EXERCISE DESCRIPTION: Each line of the records that holds the word "itglue" should be copied out.

+--

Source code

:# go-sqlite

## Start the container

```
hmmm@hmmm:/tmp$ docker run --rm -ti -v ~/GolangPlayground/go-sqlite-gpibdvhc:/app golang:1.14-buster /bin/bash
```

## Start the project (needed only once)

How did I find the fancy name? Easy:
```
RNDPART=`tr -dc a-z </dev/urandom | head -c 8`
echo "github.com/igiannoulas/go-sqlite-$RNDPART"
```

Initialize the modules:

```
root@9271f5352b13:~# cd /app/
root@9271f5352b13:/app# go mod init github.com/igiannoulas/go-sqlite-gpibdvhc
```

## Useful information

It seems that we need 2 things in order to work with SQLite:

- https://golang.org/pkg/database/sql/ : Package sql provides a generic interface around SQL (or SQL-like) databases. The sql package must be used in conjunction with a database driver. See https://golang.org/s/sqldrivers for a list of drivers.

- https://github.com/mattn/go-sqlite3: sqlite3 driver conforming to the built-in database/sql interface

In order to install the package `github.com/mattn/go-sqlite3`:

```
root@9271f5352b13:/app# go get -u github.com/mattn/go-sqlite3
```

+--

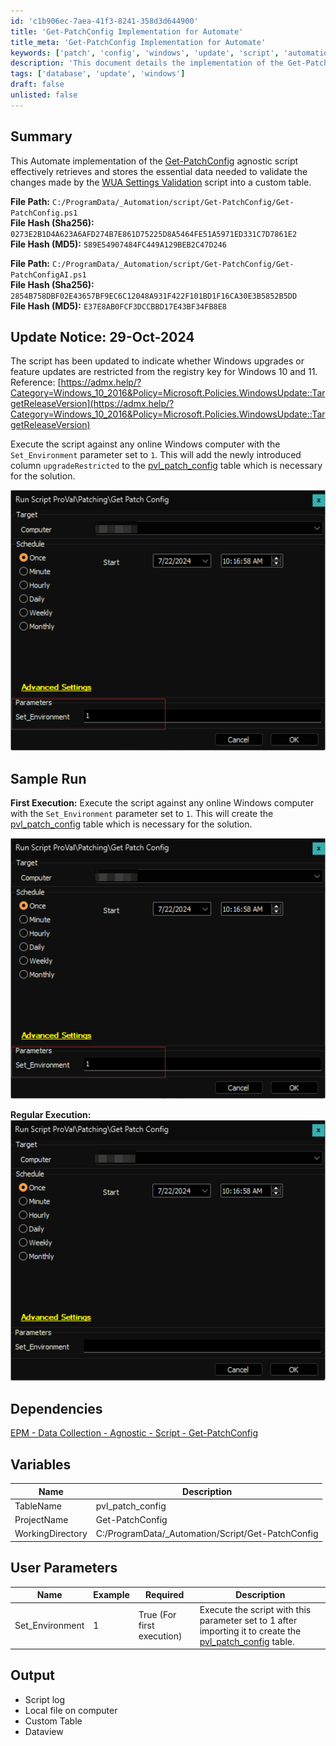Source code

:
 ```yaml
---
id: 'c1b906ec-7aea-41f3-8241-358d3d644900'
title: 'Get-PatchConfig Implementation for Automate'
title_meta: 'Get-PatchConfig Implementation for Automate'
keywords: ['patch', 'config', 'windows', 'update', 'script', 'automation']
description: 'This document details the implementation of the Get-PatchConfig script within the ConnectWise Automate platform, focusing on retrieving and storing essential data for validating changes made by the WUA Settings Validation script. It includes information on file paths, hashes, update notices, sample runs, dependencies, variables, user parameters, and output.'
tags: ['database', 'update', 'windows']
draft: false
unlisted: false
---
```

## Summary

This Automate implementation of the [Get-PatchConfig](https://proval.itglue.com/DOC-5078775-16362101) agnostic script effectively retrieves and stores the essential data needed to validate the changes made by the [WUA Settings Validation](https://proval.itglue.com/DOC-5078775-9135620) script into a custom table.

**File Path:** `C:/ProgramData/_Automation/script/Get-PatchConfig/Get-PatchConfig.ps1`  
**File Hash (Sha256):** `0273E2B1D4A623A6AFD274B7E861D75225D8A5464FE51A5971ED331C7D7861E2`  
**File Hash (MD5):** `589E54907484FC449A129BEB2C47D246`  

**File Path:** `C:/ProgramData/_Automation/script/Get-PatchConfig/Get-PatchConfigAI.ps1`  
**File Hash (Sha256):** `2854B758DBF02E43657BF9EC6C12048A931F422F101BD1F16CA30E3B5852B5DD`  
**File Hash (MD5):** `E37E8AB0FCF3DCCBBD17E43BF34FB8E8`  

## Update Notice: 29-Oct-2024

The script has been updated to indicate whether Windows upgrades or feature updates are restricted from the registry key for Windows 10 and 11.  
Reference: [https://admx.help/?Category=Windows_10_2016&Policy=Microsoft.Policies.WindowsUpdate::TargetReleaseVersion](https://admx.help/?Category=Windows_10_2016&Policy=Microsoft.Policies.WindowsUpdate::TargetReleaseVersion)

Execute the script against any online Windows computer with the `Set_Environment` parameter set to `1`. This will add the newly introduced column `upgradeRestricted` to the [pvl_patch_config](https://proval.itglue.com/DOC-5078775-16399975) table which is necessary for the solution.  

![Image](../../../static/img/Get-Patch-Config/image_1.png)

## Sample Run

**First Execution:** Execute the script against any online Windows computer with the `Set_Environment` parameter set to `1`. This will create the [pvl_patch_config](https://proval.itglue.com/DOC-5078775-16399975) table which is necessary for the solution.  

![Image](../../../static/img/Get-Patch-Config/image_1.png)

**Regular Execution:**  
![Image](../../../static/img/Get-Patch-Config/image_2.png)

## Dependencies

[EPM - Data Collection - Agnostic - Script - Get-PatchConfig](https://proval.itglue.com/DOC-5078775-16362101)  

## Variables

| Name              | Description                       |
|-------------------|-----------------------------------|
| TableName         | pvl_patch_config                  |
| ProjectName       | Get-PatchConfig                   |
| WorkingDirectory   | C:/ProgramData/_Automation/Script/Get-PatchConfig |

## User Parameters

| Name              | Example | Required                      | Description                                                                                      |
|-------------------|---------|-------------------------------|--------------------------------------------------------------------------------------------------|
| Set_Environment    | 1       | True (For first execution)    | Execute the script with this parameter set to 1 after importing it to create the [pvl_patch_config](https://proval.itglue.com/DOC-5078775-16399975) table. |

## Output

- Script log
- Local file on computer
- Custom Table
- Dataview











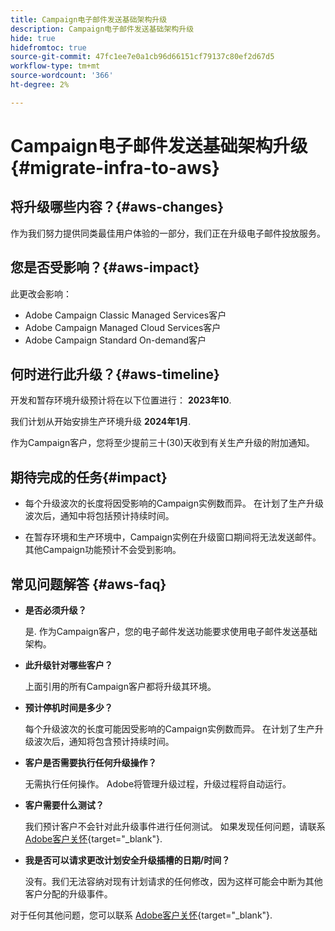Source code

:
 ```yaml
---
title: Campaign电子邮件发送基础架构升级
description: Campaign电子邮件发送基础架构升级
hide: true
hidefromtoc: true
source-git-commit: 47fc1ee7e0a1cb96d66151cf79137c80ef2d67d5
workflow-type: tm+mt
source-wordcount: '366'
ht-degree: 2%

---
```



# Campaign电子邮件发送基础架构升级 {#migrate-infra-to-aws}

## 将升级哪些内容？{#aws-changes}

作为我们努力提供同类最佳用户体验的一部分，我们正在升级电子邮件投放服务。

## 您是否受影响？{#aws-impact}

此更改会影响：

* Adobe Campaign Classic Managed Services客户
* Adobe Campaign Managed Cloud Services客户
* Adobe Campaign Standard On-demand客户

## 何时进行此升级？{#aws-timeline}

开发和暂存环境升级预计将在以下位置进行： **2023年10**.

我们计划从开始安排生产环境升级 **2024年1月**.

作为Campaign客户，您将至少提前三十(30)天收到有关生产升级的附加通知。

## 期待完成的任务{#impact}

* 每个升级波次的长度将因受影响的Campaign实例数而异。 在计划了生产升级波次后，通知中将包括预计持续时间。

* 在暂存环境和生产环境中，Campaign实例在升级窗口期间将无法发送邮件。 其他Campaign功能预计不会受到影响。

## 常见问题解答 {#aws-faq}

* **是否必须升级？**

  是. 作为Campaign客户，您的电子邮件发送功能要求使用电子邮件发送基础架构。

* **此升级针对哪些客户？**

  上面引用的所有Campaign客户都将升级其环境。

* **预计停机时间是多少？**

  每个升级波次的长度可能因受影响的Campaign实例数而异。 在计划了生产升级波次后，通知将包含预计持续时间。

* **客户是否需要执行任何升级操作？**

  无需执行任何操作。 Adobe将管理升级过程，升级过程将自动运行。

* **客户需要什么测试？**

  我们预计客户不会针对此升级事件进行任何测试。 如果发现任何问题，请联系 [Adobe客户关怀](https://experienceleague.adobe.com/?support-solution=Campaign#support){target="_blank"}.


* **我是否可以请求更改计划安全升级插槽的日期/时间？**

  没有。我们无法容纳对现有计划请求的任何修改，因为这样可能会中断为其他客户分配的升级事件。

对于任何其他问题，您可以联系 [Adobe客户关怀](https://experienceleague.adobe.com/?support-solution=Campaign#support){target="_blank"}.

+--

WRITTEN RESPONSE:
This Automate implementation of the [Get-PatchConfig](https://proval.itglue.com/DOC-5078775-16362101) agnostic script effectively retrieves and stores the essential data needed to validate the changes made by the [WUA Settings Validation](https://proval.itglue.com/DOC-5078775-9135620) script into a custom table.
Execute the script against any online Windows computer with the `Set_Environment` parameter set to `1`. This will add the newly introduced column `upgradeRestricted` to the [pvl_patch_config](https://proval.itglue.com/DOC-5078775-16399975) table which is necessary for the solution.  
**First Execution:** Execute the script against any online Windows computer with the `Set_Environment` parameter set to `1`. This will create the [pvl_patch_config](https://proval.itglue.com/DOC-5078775-16399975) table which is necessary for the solution.  
[EPM - Data Collection - Agnostic - Script - Get-PatchConfig](https://proval.itglue.com/DOC-5078775-16362101)  
| Set_Environment    | 1       | True (For first execution)    | Execute the script with this parameter set to 1 after importing it to create the [pvl_patch_config](https://proval.itglue.com/DOC-5078775-16399975) table. |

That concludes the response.